The Whitlams with the MSO Hammer Hall
When The Whitlams took the stage with the Melbourne Symphony Orchestra on Wednesday night – the first of three performances – there was an immediate air of intrigue that soon turned to amazement. The orchestra sat in wait as Tim Freedman, Warwick Hornby, Jak Housden and Terepai Richmond joined them across the front of the stage, closely followed by conductor, Benjamin Northey. It’s hard to put into words the power that an orchestra backed rock band has over an audience, though the opening number Leave The Light On was a truly hair-raising moment. Freedman’s honest vocals were lifted tremendously by a vast array of strings that comprised a large majority of the orchestra ensemble for the evening and within seconds, the quality of the music that was to follow in the next two hours was already ensured.
A Whitlams favourite No Aphrodisiac followed and Freedman’s remarks about the band huddling back stage and promising “to play at 85 per cent” were completely put to rest as the Hamer Hall crowd sat in awe. The violin section took over on The Ease of the Midnight Visit, with first violinist Peter Edwards working some magic on his speedy arrangement. The amazing quality of Hamer Hall itself couldn’t have complemented The Whitlams more as another soft number, Her Floor Is My Ceiling followed, before everyone on stage began to increase their pace considerably.
Melbourne and Met My Match saw a sudden vibrancy arise from the MSO and Freedman could be seen clearly enjoying himself. “Now you’ve got a taste for the brass,” the excited front man proclaimed before he quickly introduced the pop-fueled Thank You For Loving Me At My Worst, which didn’t relent in letting the brass hijack the chorus from the band completely. The first half seemed to pass quickly, as Freedman encouraged all those of age to utilise the bar facilities to make them sound better. The self deprecating remark was completely redundant though, as the first half conclusion, Fondness Makes the Heart Grow Absentproved they sounded amazing, with the MSO building mini-climaxes with tempo and volume between each verse.
The Whitlams continued on with their hits as they returned after intermission, with Torch the Moon leading things off. The harmonies provided by Housden and Hornby for the track were impressive enough, but the addition of strings creeping up and taking those harmonies well beyond vocal ability was incredible. The lullaby, Breathing You In followed before Buy Now, Pay Later gave the MSO their first significant centre stage moment. Freedman confessed that the arrangement – composed by Brett Dean – was one of his favourites, and warned that many people often thought they were hearing wrong notes, but it was just because it was a modern composition. The band cleared the stage as the orchestra took over for an extended interlude during the track. It was then time for “lots of strings with some unadulterated rock,” according to Freedman as Housden delivered some much rockier guitar material on Out the Back alongside the orchestra, who included a “flock of seagulls”, thanks to a scratching of the vertical bass strings.
When Ben Folds played with the MSO, he described concerts such as these as wet t-shirt night for the orchestra.
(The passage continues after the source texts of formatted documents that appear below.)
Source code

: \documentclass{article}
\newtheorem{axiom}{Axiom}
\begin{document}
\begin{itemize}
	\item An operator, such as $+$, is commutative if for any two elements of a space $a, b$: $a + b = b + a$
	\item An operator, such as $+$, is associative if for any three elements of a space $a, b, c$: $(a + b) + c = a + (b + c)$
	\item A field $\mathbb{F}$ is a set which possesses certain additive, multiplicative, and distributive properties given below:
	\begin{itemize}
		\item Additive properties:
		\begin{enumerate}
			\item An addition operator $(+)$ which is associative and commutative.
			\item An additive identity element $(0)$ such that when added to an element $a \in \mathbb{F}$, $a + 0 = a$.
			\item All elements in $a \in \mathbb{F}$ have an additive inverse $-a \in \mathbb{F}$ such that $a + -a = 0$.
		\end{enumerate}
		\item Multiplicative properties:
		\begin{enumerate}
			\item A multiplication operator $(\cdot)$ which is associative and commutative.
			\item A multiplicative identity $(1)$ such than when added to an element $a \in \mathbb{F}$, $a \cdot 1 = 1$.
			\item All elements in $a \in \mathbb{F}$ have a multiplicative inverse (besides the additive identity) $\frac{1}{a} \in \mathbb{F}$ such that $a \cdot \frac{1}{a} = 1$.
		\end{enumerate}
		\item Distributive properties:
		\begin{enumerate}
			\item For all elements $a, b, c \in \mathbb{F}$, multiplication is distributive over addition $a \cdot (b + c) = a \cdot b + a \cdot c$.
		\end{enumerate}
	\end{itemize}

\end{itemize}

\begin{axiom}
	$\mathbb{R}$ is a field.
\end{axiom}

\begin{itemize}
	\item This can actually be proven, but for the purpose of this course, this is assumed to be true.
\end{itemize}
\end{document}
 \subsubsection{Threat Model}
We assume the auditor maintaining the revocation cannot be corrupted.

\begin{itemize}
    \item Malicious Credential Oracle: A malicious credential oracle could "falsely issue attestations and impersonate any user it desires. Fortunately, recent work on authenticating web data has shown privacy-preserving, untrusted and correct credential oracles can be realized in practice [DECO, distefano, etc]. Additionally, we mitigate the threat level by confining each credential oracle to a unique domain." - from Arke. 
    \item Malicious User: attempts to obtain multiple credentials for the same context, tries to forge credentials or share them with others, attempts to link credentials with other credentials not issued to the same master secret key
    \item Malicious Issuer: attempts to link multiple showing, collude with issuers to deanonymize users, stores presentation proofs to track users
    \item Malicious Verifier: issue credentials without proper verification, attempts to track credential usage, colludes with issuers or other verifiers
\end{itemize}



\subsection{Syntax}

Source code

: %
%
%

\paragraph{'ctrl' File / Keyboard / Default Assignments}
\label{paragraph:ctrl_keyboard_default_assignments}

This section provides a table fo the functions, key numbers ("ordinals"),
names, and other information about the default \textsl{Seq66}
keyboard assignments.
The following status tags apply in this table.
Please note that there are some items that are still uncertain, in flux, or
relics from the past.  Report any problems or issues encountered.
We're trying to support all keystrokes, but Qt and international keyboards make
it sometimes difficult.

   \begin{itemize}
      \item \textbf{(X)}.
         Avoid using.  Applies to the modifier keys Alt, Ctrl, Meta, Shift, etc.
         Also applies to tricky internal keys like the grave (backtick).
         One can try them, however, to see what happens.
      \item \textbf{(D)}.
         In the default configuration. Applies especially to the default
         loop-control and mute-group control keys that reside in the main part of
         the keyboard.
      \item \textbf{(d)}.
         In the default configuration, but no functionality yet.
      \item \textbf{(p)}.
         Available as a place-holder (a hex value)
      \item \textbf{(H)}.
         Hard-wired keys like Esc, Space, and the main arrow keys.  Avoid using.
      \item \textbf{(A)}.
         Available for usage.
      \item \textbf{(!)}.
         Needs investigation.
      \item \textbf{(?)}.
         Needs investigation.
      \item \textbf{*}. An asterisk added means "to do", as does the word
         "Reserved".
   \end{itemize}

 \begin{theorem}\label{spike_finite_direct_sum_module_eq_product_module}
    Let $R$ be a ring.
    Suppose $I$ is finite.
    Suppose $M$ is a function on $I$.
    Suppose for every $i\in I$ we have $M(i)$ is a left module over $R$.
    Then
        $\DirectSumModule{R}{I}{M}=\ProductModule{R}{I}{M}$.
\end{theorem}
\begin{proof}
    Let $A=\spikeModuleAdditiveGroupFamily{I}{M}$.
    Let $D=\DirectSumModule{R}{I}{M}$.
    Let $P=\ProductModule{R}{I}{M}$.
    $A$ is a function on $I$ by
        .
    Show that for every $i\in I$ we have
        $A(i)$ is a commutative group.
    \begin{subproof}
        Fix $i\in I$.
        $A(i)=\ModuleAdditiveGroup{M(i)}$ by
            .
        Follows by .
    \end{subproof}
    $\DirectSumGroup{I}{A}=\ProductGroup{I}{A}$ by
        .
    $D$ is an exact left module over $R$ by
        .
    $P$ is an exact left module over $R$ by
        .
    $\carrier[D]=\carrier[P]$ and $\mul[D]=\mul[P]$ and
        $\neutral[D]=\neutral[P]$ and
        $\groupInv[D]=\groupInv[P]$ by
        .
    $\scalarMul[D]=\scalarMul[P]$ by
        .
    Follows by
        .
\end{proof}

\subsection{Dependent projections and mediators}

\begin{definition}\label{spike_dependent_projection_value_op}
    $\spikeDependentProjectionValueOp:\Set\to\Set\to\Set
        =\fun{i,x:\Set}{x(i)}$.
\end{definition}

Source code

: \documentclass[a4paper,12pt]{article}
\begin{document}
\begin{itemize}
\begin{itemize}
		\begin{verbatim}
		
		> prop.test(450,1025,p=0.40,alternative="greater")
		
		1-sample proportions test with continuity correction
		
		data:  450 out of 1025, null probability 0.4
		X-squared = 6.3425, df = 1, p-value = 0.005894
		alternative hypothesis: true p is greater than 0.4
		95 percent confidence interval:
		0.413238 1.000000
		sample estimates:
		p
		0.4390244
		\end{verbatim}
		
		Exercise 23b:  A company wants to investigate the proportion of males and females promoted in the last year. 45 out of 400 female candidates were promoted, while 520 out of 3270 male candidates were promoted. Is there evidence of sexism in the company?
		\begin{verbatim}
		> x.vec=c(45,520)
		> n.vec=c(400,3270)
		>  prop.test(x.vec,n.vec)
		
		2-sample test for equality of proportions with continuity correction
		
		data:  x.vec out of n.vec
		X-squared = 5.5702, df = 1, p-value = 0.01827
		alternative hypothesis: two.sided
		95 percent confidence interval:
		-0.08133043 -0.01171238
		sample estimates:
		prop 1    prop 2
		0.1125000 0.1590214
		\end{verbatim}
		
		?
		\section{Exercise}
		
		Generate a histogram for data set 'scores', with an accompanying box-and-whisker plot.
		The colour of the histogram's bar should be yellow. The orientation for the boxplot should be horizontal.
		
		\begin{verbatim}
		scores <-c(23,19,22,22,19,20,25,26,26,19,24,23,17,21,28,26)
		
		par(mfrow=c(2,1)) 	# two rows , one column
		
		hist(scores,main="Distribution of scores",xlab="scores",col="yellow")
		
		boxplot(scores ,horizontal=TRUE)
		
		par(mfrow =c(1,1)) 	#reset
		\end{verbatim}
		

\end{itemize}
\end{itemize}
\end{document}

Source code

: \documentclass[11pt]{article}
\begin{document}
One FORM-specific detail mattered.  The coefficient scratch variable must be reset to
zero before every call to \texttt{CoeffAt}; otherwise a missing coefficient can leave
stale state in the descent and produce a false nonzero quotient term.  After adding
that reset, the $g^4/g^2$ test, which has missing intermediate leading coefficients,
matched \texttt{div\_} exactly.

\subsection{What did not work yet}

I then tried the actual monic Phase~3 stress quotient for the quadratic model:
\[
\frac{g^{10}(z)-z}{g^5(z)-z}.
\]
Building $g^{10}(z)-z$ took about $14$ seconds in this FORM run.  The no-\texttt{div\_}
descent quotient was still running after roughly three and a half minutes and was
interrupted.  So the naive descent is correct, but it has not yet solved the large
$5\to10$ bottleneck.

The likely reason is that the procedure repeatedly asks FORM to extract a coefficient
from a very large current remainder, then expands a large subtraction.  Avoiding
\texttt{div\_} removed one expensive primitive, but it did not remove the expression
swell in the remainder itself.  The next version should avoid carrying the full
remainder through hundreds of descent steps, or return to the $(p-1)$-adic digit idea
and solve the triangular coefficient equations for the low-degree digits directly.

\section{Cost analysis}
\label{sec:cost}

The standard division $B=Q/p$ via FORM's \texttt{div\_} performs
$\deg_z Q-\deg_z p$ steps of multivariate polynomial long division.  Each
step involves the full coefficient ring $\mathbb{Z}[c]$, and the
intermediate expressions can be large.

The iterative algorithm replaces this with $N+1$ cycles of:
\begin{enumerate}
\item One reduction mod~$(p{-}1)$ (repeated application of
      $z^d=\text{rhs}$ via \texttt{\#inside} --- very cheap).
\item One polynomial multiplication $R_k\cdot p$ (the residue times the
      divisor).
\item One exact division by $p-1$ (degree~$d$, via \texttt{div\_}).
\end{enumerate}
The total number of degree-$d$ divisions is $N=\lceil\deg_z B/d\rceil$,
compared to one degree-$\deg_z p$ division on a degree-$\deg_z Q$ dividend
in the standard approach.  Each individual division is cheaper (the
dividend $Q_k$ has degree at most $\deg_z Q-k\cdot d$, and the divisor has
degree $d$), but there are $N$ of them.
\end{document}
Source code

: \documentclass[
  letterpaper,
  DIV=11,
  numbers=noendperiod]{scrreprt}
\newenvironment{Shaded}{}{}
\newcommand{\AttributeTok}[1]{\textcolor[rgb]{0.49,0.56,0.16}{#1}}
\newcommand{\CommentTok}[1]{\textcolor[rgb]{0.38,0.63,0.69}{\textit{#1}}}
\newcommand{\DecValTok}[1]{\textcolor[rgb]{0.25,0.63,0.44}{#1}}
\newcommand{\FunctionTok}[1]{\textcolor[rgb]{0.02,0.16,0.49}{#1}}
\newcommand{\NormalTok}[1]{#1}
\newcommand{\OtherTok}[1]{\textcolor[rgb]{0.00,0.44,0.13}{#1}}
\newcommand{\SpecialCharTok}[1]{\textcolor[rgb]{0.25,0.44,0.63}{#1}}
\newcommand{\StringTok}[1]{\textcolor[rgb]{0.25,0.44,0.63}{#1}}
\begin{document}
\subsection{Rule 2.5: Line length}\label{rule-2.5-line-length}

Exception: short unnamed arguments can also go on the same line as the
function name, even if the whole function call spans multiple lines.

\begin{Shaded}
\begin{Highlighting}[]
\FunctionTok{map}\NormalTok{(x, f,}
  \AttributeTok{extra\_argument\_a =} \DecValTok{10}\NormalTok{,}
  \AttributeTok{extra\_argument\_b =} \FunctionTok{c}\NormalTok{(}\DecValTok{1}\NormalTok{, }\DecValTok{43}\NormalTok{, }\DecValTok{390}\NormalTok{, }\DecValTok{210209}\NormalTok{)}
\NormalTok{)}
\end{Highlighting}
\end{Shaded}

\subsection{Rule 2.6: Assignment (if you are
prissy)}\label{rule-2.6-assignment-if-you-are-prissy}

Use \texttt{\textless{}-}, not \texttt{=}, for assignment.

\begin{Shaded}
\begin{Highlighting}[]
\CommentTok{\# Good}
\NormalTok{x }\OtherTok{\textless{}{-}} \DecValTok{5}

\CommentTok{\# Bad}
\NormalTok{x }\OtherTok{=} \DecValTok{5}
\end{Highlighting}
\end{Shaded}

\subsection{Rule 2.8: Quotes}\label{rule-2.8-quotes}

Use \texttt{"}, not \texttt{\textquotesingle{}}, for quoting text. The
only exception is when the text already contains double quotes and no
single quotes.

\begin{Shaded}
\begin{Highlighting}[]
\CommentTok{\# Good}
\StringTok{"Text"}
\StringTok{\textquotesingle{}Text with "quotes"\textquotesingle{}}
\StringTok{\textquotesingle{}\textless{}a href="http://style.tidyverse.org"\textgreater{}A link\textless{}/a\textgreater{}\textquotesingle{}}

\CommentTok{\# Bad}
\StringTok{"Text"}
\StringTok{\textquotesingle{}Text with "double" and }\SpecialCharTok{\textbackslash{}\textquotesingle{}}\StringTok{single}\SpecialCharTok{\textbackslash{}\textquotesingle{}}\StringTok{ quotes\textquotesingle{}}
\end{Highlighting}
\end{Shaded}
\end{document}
The inclusion of Whitlams numbers like Year of the Rat and You Sound Like Louis Burdett – in which Freedman semi-censored his bad language by singing away from the microphone – only proved Folds to be quite correct. Like the true professionals they are though, the orchestra played the more raucous material, showing an impressive display of the compositional ingenuity.
The set list was rounded off with the tracks Best Work and Blow Up The Pokies, before Freedman returned to the stage without the rest of his usual quartet to perform The Curse Stops Here. Finally, after the more serious moments had passed, all four of The Whitlams returned to centre stage for a shout out to their namesake, with a joyous delivery of Gough, complete with the return of the upbeat brass. A standing ovation ensued, which was more than deserving for the magnificent and beautiful display of musicianship that had been on show. If only more bands could perform in this setting, with such an amazing state orchestra.